(TASK GOAL):
The reply must consist of the entire listing, reproduced exactly.

(DATA FOR THIS TASK begins)

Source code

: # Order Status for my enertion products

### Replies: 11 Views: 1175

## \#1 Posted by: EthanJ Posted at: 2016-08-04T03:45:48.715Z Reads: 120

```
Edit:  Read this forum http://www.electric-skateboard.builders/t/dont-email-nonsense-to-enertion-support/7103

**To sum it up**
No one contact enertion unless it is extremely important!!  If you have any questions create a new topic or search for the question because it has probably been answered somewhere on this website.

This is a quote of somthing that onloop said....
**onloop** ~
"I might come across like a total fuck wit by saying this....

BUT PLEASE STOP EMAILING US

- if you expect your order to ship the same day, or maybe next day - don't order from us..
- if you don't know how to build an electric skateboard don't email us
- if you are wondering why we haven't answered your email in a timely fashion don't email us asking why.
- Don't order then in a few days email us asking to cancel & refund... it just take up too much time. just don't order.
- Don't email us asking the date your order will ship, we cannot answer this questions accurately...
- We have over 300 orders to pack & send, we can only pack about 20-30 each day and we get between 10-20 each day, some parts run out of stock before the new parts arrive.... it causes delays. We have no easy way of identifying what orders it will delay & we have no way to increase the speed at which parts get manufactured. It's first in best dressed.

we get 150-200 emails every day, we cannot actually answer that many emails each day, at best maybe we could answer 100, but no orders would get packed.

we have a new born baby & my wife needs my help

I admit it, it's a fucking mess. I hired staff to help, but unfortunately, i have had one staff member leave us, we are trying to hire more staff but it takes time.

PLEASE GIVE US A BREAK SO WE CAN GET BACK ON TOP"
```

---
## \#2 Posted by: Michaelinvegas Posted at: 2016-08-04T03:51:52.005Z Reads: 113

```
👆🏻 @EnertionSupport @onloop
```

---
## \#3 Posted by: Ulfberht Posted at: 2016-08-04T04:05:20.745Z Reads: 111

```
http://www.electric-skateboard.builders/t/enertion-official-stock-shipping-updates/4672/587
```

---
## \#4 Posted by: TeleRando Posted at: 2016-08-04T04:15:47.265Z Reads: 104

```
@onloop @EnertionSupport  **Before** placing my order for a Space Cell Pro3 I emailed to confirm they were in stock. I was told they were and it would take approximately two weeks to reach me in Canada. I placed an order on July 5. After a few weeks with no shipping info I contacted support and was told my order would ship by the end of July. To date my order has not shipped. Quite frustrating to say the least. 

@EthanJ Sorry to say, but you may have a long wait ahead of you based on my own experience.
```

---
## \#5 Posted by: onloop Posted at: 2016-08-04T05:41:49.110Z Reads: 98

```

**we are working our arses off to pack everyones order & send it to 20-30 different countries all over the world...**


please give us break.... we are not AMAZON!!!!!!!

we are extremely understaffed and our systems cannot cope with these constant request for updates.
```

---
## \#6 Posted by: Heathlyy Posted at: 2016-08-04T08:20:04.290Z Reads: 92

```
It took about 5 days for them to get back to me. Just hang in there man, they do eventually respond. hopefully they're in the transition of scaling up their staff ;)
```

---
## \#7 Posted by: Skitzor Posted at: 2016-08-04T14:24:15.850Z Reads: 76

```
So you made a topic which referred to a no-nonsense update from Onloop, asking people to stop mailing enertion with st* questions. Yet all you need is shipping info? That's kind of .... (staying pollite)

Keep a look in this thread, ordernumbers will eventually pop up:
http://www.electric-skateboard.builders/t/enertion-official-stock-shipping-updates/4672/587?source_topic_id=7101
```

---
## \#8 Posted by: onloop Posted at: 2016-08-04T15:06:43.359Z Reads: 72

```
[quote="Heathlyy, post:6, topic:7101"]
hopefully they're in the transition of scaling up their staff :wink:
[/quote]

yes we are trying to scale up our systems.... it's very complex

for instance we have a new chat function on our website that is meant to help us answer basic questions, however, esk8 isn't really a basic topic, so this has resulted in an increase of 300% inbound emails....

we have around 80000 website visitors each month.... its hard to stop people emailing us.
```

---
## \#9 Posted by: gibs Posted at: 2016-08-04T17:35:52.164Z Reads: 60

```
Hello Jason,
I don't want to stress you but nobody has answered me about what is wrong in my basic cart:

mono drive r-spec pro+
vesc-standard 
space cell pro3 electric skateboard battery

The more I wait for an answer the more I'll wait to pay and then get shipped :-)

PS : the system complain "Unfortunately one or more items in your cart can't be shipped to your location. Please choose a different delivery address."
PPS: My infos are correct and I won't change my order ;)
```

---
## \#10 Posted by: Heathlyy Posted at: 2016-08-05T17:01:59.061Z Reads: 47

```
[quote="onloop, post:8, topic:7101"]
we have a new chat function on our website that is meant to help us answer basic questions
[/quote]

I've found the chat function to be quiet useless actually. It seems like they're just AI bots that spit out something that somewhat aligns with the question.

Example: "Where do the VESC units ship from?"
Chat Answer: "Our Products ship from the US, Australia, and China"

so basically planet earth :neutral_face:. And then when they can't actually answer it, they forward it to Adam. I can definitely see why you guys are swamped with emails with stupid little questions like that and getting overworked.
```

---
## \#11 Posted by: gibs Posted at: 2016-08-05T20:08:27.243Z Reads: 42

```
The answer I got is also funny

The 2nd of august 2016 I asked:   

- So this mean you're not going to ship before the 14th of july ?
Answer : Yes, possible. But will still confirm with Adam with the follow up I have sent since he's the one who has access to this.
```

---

(DATA FOR THIS TASK ends)

(SOLUTION TO THIS TASK):
Source code

: # Order Status for my enertion products

### Replies: 11 Views: 1175

## \#1 Posted by: EthanJ Posted at: 2016-08-04T03:45:48.715Z Reads: 120

```
Edit:  Read this forum http://www.electric-skateboard.builders/t/dont-email-nonsense-to-enertion-support/7103

**To sum it up**
No one contact enertion unless it is extremely important!!  If you have any questions create a new topic or search for the question because it has probably been answered somewhere on this website.

This is a quote of somthing that onloop said....
**onloop** ~
"I might come across like a total fuck wit by saying this....

BUT PLEASE STOP EMAILING US

- if you expect your order to ship the same day, or maybe next day - don't order from us..
- if you don't know how to build an electric skateboard don't email us
- if you are wondering why we haven't answered your email in a timely fashion don't email us asking why.
- Don't order then in a few days email us asking to cancel & refund... it just take up too much time. just don't order.
- Don't email us asking the date your order will ship, we cannot answer this questions accurately...
- We have over 300 orders to pack & send, we can only pack about 20-30 each day and we get between 10-20 each day, some parts run out of stock before the new parts arrive.... it causes delays. We have no easy way of identifying what orders it will delay & we have no way to increase the speed at which parts get manufactured. It's first in best dressed.

we get 150-200 emails every day, we cannot actually answer that many emails each day, at best maybe we could answer 100, but no orders would get packed.

we have a new born baby & my wife needs my help

I admit it, it's a fucking mess. I hired staff to help, but unfortunately, i have had one staff member leave us, we are trying to hire more staff but it takes time.

PLEASE GIVE US A BREAK SO WE CAN GET BACK ON TOP"
```

---
## \#2 Posted by: Michaelinvegas Posted at: 2016-08-04T03:51:52.005Z Reads: 113

```
👆🏻 @EnertionSupport @onloop
```

---
## \#3 Posted by: Ulfberht Posted at: 2016-08-04T04:05:20.745Z Reads: 111

```
http://www.electric-skateboard.builders/t/enertion-official-stock-shipping-updates/4672/587
```

---
## \#4 Posted by: TeleRando Posted at: 2016-08-04T04:15:47.265Z Reads: 104

```
@onloop @EnertionSupport  **Before** placing my order for a Space Cell Pro3 I emailed to confirm they were in stock. I was told they were and it would take approximately two weeks to reach me in Canada. I placed an order on July 5. After a few weeks with no shipping info I contacted support and was told my order would ship by the end of July. To date my order has not shipped. Quite frustrating to say the least. 

@EthanJ Sorry to say, but you may have a long wait ahead of you based on my own experience.
```

---
## \#5 Posted by: onloop Posted at: 2016-08-04T05:41:49.110Z Reads: 98

```

**we are working our arses off to pack everyones order & send it to 20-30 different countries all over the world...**


please give us break.... we are not AMAZON!!!!!!!

we are extremely understaffed and our systems cannot cope with these constant request for updates.
```

---
## \#6 Posted by: Heathlyy Posted at: 2016-08-04T08:20:04.290Z Reads: 92

```
It took about 5 days for them to get back to me. Just hang in there man, they do eventually respond. hopefully they're in the transition of scaling up their staff ;)
```

---
## \#7 Posted by: Skitzor Posted at: 2016-08-04T14:24:15.850Z Reads: 76

```
So you made a topic which referred to a no-nonsense update from Onloop, asking people to stop mailing enertion with st* questions. Yet all you need is shipping info? That's kind of .... (staying pollite)

Keep a look in this thread, ordernumbers will eventually pop up:
http://www.electric-skateboard.builders/t/enertion-official-stock-shipping-updates/4672/587?source_topic_id=7101
```

---
## \#8 Posted by: onloop Posted at: 2016-08-04T15:06:43.359Z Reads: 72

```
[quote="Heathlyy, post:6, topic:7101"]
hopefully they're in the transition of scaling up their staff :wink:
[/quote]

yes we are trying to scale up our systems.... it's very complex

for instance we have a new chat function on our website that is meant to help us answer basic questions, however, esk8 isn't really a basic topic, so this has resulted in an increase of 300% inbound emails....

we have around 80000 website visitors each month.... its hard to stop people emailing us.
```

---
## \#9 Posted by: gibs Posted at: 2016-08-04T17:35:52.164Z Reads: 60

```
Hello Jason,
I don't want to stress you but nobody has answered me about what is wrong in my basic cart:

mono drive r-spec pro+
vesc-standard 
space cell pro3 electric skateboard battery

The more I wait for an answer the more I'll wait to pay and then get shipped :-)

PS : the system complain "Unfortunately one or more items in your cart can't be shipped to your location. Please choose a different delivery address."
PPS: My infos are correct and I won't change my order ;)
```

---
## \#10 Posted by: Heathlyy Posted at: 2016-08-05T17:01:59.061Z Reads: 47

```
[quote="onloop, post:8, topic:7101"]
we have a new chat function on our website that is meant to help us answer basic questions
[/quote]

I've found the chat function to be quiet useless actually. It seems like they're just AI bots that spit out something that somewhat aligns with the question.

Example: "Where do the VESC units ship from?"
Chat Answer: "Our Products ship from the US, Australia, and China"

so basically planet earth :neutral_face:. And then when they can't actually answer it, they forward it to Adam. I can definitely see why you guys are swamped with emails with stupid little questions like that and getting overworked.
```

---
## \#11 Posted by: gibs Posted at: 2016-08-05T20:08:27.243Z Reads: 42

```
The answer I got is also funny

The 2nd of august 2016 I asked:   

- So this mean you're not going to ship before the 14th of july ?
Answer : Yes, possible. But will still confirm with Adam with the follow up I have sent since he's the one who has access to this.
```

---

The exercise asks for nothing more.